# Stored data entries
::::::::

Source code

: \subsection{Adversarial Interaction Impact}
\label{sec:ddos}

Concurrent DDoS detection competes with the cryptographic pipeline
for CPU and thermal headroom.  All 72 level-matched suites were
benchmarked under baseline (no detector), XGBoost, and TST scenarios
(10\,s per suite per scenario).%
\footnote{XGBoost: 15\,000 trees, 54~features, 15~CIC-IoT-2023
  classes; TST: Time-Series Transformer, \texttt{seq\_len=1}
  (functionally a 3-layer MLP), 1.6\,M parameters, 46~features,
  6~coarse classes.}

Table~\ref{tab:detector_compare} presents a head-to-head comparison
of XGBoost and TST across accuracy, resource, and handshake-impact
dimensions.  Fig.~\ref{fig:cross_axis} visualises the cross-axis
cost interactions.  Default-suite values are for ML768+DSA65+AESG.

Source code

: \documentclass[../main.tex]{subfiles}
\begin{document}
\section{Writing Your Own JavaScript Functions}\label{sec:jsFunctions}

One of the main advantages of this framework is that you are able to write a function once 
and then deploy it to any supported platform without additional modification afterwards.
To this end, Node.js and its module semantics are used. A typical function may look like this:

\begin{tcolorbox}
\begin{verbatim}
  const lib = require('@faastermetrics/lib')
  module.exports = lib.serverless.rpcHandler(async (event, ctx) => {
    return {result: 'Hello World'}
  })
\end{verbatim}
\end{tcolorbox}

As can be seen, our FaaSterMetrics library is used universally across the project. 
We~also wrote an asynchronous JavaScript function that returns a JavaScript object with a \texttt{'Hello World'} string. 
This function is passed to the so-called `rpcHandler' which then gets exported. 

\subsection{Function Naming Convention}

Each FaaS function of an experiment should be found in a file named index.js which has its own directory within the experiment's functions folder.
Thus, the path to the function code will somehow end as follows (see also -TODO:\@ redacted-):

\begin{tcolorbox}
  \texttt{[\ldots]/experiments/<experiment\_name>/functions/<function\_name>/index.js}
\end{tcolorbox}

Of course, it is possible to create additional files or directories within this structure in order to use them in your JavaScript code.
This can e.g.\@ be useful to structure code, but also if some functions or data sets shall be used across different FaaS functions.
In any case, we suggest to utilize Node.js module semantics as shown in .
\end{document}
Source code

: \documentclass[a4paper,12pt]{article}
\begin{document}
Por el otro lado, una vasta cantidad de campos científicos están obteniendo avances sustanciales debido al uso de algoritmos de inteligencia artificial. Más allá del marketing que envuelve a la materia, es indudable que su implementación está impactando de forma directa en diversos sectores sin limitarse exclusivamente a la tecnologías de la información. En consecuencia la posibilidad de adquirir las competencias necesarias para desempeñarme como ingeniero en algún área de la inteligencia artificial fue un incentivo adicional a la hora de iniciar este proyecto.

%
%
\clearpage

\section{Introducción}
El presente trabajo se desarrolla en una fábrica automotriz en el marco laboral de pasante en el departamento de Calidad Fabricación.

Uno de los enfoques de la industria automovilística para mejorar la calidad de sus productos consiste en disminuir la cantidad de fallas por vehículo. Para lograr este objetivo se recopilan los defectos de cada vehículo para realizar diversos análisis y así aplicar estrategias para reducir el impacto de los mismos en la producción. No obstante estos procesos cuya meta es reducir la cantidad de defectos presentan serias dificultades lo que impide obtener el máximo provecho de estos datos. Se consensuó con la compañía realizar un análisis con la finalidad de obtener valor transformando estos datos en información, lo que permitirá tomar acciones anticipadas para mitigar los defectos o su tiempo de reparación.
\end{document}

::::::::

# AIM OF THE EXERCISE
A word-for-word restatement of the data above is required.

# ANSWER TO THIS PROBLEM
Source code

: \subsection{Adversarial Interaction Impact}
\label{sec:ddos}

Concurrent DDoS detection competes with the cryptographic pipeline
for CPU and thermal headroom.  All 72 level-matched suites were
benchmarked under baseline (no detector), XGBoost, and TST scenarios
(10\,s per suite per scenario).%
\footnote{XGBoost: 15\,000 trees, 54~features, 15~CIC-IoT-2023
  classes; TST: Time-Series Transformer, \texttt{seq\_len=1}
  (functionally a 3-layer MLP), 1.6\,M parameters, 46~features,
  6~coarse classes.}

Table~\ref{tab:detector_compare} presents a head-to-head comparison
of XGBoost and TST across accuracy, resource, and handshake-impact
dimensions.  Fig.~\ref{fig:cross_axis} visualises the cross-axis
cost interactions.  Default-suite values are for ML768+DSA65+AESG.

Source code

: \documentclass[../main.tex]{subfiles}
\begin{document}
\section{Writing Your Own JavaScript Functions}\label{sec:jsFunctions}

One of the main advantages of this framework is that you are able to write a function once 
and then deploy it to any supported platform without additional modification afterwards.
To this end, Node.js and its module semantics are used. A typical function may look like this:

\begin{tcolorbox}
\begin{verbatim}
  const lib = require('@faastermetrics/lib')
  module.exports = lib.serverless.rpcHandler(async (event, ctx) => {
    return {result: 'Hello World'}
  })
\end{verbatim}
\end{tcolorbox}

As can be seen, our FaaSterMetrics library is used universally across the project. 
We~also wrote an asynchronous JavaScript function that returns a JavaScript object with a \texttt{'Hello World'} string. 
This function is passed to the so-called `rpcHandler' which then gets exported. 

\subsection{Function Naming Convention}

Each FaaS function of an experiment should be found in a file named index.js which has its own directory within the experiment's functions folder.
Thus, the path to the function code will somehow end as follows (see also -TODO:\@ redacted-):

\begin{tcolorbox}
  \texttt{[\ldots]/experiments/<experiment\_name>/functions/<function\_name>/index.js}
\end{tcolorbox}

Of course, it is possible to create additional files or directories within this structure in order to use them in your JavaScript code.
This can e.g.\@ be useful to structure code, but also if some functions or data sets shall be used across different FaaS functions.
In any case, we suggest to utilize Node.js module semantics as shown in .
\end{document}
Source code

: \documentclass[a4paper,12pt]{article}
\begin{document}
Por el otro lado, una vasta cantidad de campos científicos están obteniendo avances sustanciales debido al uso de algoritmos de inteligencia artificial. Más allá del marketing que envuelve a la materia, es indudable que su implementación está impactando de forma directa en diversos sectores sin limitarse exclusivamente a la tecnologías de la información. En consecuencia la posibilidad de adquirir las competencias necesarias para desempeñarme como ingeniero en algún área de la inteligencia artificial fue un incentivo adicional a la hora de iniciar este proyecto.

%
%
\clearpage

\section{Introducción}
El presente trabajo se desarrolla en una fábrica automotriz en el marco laboral de pasante en el departamento de Calidad Fabricación.

Uno de los enfoques de la industria automovilística para mejorar la calidad de sus productos consiste en disminuir la cantidad de fallas por vehículo. Para lograr este objetivo se recopilan los defectos de cada vehículo para realizar diversos análisis y así aplicar estrategias para reducir el impacto de los mismos en la producción. No obstante estos procesos cuya meta es reducir la cantidad de defectos presentan serias dificultades lo que impide obtener el máximo provecho de estos datos. Se consensuó con la compañía realizar un análisis con la finalidad de obtener valor transformando estos datos en información, lo que permitirá tomar acciones anticipadas para mitigar los defectos o su tiempo de reparación.
\end{document}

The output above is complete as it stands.